Forse, in quest’inizio di XXI secolo senza pace, siamo (finalmente?!) all’alba di un “nuovo ‘68”, anche se fatichiamo a precepirne le tracce (ma anche in quello storico, ricordiamolo, i Demetrio Stratos erano contemporanei a Mina, il punk al “tempo delle mele”: l’importanza di certe cose di capisce con chiarezza sempre in una prospettiva storica).
Di certo, Reznor ha sentito l’esigenza di dir le cose chiare e le molte paure che affliggono il pianeta in questo momento filtrano nei testi dell’album senza tanti giri di parole. Cominciamo proprio di qui: ambientato in un assai poco “fantascientifico” 2022, Year Zero ci parla di guerra (“No one’s even sure / what we’re fighting for / or who we even are anymore / I feel so far away”, da The Good Soldier), di dittature mediatiche (“I got my propaganda, I got revisionism / I got my violence in highdef ultra-realism / all a part of this great nation…” da Survivalism), di controllo ed intercettazioni ai danni della libertà individuale (“Watch what you think, they can read your mind”, da The Beginning Of The End, che sembra scritta pensando all’attualità italiana!), di religione oscurantista (“I wouldn’t tell you anything that wasn’t absolutely true that hadn’t come right from his mouth and he wants me to tell you…”, da God Given) e avanti con l’allegria…
Dal punto di vista musicale, l’album segna un ritorno alle storiche atmosfere industriali minacciose delle origini dei Nine Inch Nails, a scapito dell’impatto rock più diretto dell’ultimo With Teeth e della ricchezza strumentale del precedente The Fragile: qui domina l’elettronica distorta, i ronzii disturbanti, crepitii di misteriose interferenze comunicative, cupe vampe dissonanti che avvicinano le sonorità a un incrocio fra l’industrial rock dei ’90 e il Tricky più spiritato. Non stupisce che Reznor dichiari l’album registrato “in tutto il mondo”: è evidente che un self made man come lui ha fatto più del solito tutto da solo, nelle pause del tour; infatti solo in pochi brani compaiono musicisti ospiti (il supporto vocale di Saul Williams, la batteria di Josh Freese e una sezione fiati in Capital G).

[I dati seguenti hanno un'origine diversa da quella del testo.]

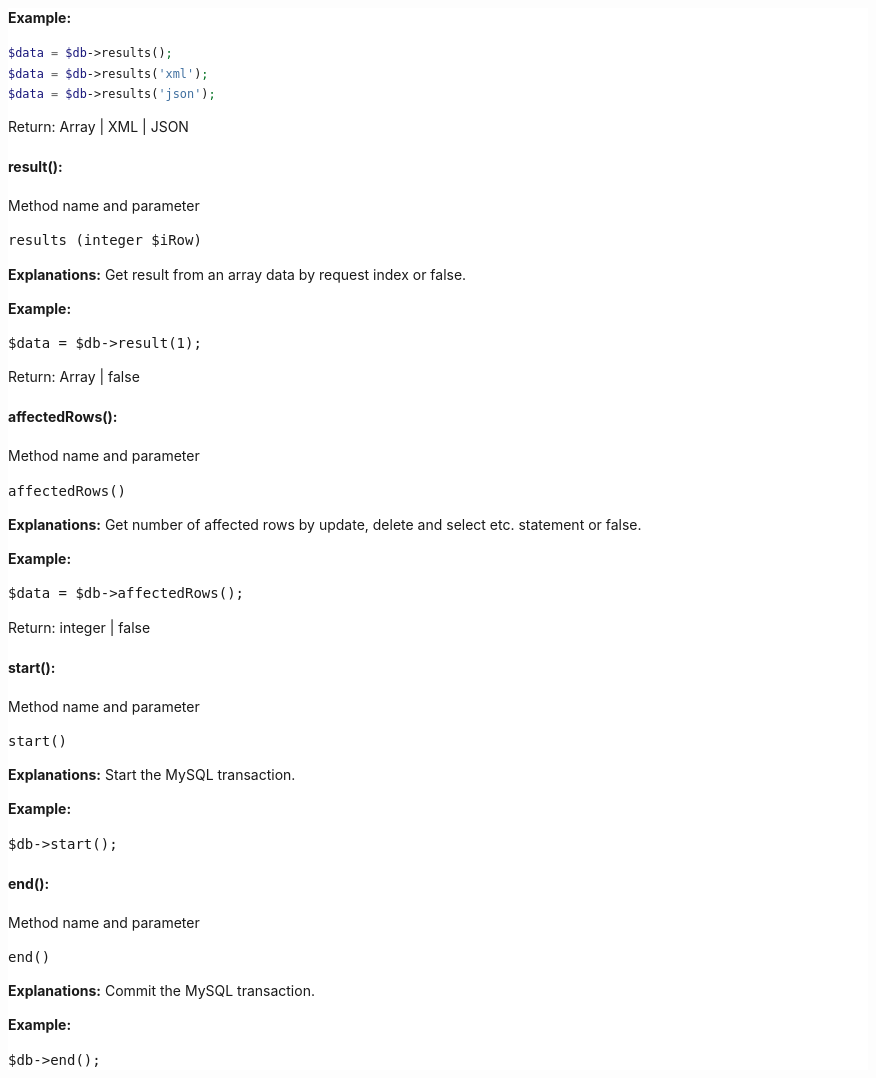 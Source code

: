<b>Example:</b>
```php
$data = $db->results();
$data = $db->results('xml');
$data = $db->results('json');
```

Return:
Array | XML | JSON

<h4>result():</h4>

Method name and parameter
<pre>results (integer $iRow)</pre>

<b>Explanations:</b>
Get result from an array data by request index or false.

<b>Example:</b>
<pre>$data = $db->result(1);</pre>

Return:
Array | false

<h4>affectedRows():</h4>

Method name and parameter
<pre>affectedRows()</pre>

<b>Explanations:</b>
Get number of affected rows by update, delete and select etc. statement or false.

<b>Example:</b>
<pre>$data = $db->affectedRows();</pre>

Return:
integer | false

<h4>start():</h4>

Method name and parameter
<pre>start()</pre>

<b>Explanations:</b>
Start the MySQL transaction.

<b>Example:</b>
<pre>$db->start();</pre>

<h4>end():</h4>

Method name and parameter
<pre>end()</pre>

<b>Explanations:</b>
Commit the MySQL transaction.

<b>Example:</b>
<pre>$db->end();</pre>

Il primo singolo è stato Survivalism – effettivamente, uno dei brani dalla forma canzone più compiuta – ma è lecito dubitare che quest’album contenga tormentoni in grado di scalare le classifiche di vendita (né peraltro sembra questa l’intenzione del suo torvo demiurgo).
Un impianto sonoro minaccioso e perfettamente allineato con le tematiche millenaristiche dei testi, perfetta colonna sonora per l’operazione di guerrilla marketing-controinformazione-resistenza umana orchestrata dall’autore per il lancio del disco: un sofisticato progetto multimediale che è tutt’uno coi temi dell’album e sembra realizzare una sorta di cronenberghiano Videodrome del rock. Vale davvero la pena di leggerla: la contorta trama di tracce digitali sparse come per caso tramite chiavette USB lasciate nei cessi delle sale da concerto in cui s’è esibita la band, siti web apparsi improvvisamente in rete, forum e messaggi in codice stampati su magliette, addirittura diffusi tramite appositi cellulari recapitati agli iscritti alle newsletter dei NIN. Alla fine (e sul retro del cd) si riceve il minaccioso avviso dell’USBM (U.S. Bureau of Moralità) che diffida dal far uso di materiale sovversivo e a denunciare chi “sia coinvolto in azioni o pensieri sediziosi”.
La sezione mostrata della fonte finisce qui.